Go through the listing that follows and report the number of lines with the string "para" in them, nothing more.

====================

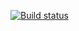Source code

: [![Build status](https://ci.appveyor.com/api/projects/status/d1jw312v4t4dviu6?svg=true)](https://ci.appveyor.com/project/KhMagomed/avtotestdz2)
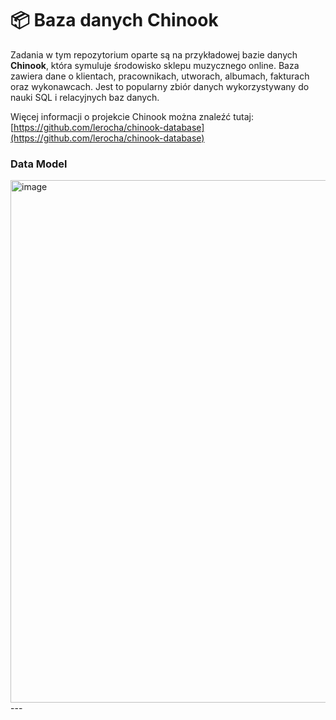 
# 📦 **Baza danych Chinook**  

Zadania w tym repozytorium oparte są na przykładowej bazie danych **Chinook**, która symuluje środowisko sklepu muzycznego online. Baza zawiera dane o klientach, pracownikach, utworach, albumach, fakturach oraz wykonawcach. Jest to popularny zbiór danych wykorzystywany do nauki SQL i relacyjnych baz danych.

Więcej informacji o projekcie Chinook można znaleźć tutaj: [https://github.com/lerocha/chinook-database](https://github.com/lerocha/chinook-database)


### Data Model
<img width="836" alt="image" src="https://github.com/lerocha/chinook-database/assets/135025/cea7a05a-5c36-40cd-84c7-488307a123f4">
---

====================

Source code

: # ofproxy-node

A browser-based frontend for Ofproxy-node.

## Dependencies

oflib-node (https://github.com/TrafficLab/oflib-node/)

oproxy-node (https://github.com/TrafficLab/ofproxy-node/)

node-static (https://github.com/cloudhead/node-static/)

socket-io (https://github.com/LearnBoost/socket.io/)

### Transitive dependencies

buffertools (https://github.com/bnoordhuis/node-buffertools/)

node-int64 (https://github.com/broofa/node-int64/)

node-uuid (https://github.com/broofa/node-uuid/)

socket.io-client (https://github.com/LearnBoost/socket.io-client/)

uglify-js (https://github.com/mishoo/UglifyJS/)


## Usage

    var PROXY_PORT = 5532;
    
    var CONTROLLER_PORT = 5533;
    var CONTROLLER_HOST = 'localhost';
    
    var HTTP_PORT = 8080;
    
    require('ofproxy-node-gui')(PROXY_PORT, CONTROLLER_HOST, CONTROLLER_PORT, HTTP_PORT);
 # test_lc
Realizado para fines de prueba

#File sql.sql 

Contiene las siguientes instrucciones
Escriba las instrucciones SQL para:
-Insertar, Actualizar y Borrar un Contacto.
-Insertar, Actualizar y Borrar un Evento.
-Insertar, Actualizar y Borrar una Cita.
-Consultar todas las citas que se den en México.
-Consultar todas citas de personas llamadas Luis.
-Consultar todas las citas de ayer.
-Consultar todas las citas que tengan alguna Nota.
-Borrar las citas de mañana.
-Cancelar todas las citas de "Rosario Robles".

====================

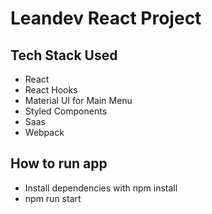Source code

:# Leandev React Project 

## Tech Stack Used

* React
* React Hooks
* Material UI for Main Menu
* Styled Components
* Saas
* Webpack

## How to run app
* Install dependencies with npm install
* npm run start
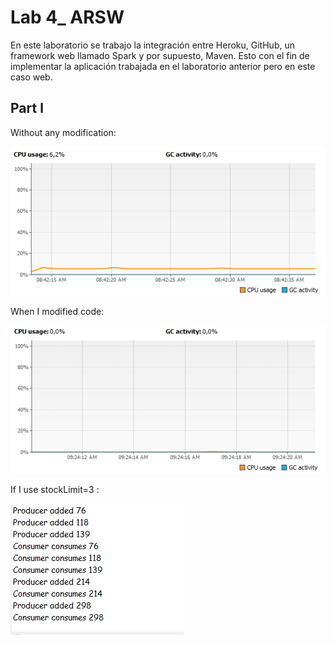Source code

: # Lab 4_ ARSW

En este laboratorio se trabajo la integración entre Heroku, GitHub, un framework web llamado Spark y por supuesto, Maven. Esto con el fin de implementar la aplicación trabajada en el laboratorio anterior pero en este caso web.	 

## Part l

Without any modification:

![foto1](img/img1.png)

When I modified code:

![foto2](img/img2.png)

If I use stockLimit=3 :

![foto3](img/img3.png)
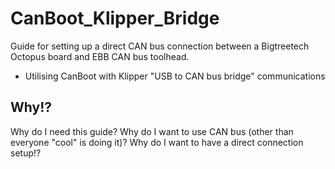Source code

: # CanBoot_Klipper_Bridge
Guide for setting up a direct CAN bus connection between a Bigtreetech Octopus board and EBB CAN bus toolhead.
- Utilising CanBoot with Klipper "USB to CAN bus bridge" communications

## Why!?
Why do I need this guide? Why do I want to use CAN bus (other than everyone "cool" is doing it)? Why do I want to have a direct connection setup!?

====================

[RESULT OF THIS TASK]: 2